INFJ favoured careers
So I read this on Simone’s blog and had a go, out of the fascination with myself. I don’t think the person who put this site together likes INFJs. I read the general description and was so disgusted with it I decided most of it doesn’t apply to me. :) But in all honesty, I don’t think I am anxious, cautious (I have even been called “reckless” in the past, but perhaps there are limits to my sphere of recklessness) easily frightened (except I absolutely don’t do horror films), easily offended or low on energy (I want to take this person on a wildlife trapping trip!) and no one has ever let me know if I am “moody” – I hate “moody” (have they just gone F = moody/sensitive? – that to me is emotional immaturity, not a "type"). And I am not so sure I am prone to crying – except maybe about those sad things I am attracted to, which is kind of true. This sounds like a fear-ridden nerve case to me. Other websites/books are much kinder to us poor misunderstood INFJs. (I mean seriously, I get about two positive things and fifty negative things at this one (all of the introverts get beaten up it seems) - I'm sticking with the page that says Jesus was an INFJ.) I don’t know what “sabotages self” means exactly, but maybe that’s been my problem my whole life.

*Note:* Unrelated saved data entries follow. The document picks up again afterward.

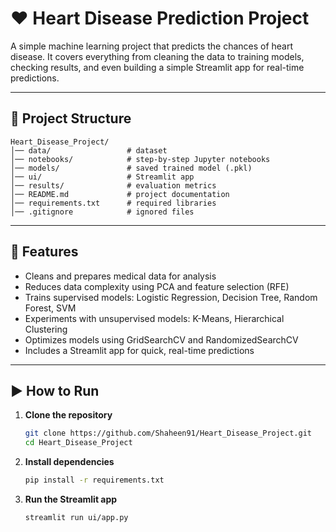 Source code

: # ❤️ Heart Disease Prediction Project

A simple machine learning project that predicts the chances of heart disease.
It covers everything from cleaning the data to training models, checking results, and even building a simple Streamlit app for real-time predictions.

---

## 📂 Project Structure

```
Heart_Disease_Project/
│── data/                 # dataset
│── notebooks/            # step-by-step Jupyter notebooks
│── models/               # saved trained model (.pkl)
│── ui/                   # Streamlit app
│── results/              # evaluation metrics
│── README.md             # project documentation
│── requirements.txt      # required libraries
│── .gitignore            # ignored files
```

---

## 🚀 Features

* Cleans and prepares medical data for analysis
* Reduces data complexity using PCA and feature selection (RFE)
* Trains supervised models: Logistic Regression, Decision Tree, Random Forest, SVM
* Experiments with unsupervised models: K-Means, Hierarchical Clustering
* Optimizes models using GridSearchCV and RandomizedSearchCV
* Includes a Streamlit app for quick, real-time predictions

---

## ▶️ How to Run

1. **Clone the repository**

   ```bash
   git clone https://github.com/Shaheen91/Heart_Disease_Project.git
   cd Heart_Disease_Project
   ```

2. **Install dependencies**

   ```bash
   pip install -r requirements.txt
   ```

3. **Run the Streamlit app**

   ```bash
   streamlit run ui/app.py
   ```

But what I do like is my favoured careers. I think I got misled originally on the “environmentalist”* option. I loved nature/wildlife and thought I was going to save the world's endangered species from the edge of extinction. And I loved working for the National Parks and Wildlife Service, but then as I went on and got a job as “Environmental Planning Project Officer” in the strategic planning department at a local council, I couldn’t stand it. And I have wondered how I came to wind around to where I am now, but I think I am heading in the right direction (except I currently work on legal products, which are slowly killing me):
psychotherapist, artist, art curator, bookstore owner, freelance writer, poet, teacher (art, drama, english), library assistant, professor of english, painter, novelist, book editor, copywriter, philosopher, environmentalist, bookseller, museum curator, opera singer, magazine editor, archivist, music therapist, screenwriter, film director, creative director, librarian, social services worker, art historian, sign language interpreter, photo journalist, makeup artist, photo journalist, homemaker
Curiously this other nicer site (which also says we are "often seen as the most poetical of all the types" - obviously that's just my thing) says of INFJs: "Sometimes they feel a strong calling toward the religious life as clergy, nun, or director of religious education."
* I used to call myself a conservationist, not a preservationist. And I think there's a good biblical case for not pushing whole species off the face of the planet, which has happened at an enormous rate particularly in the last 200 years in Australia. I once wrote an article on "God, Us and the Pig-footed Bandicoot", which perhaps I shall dig up.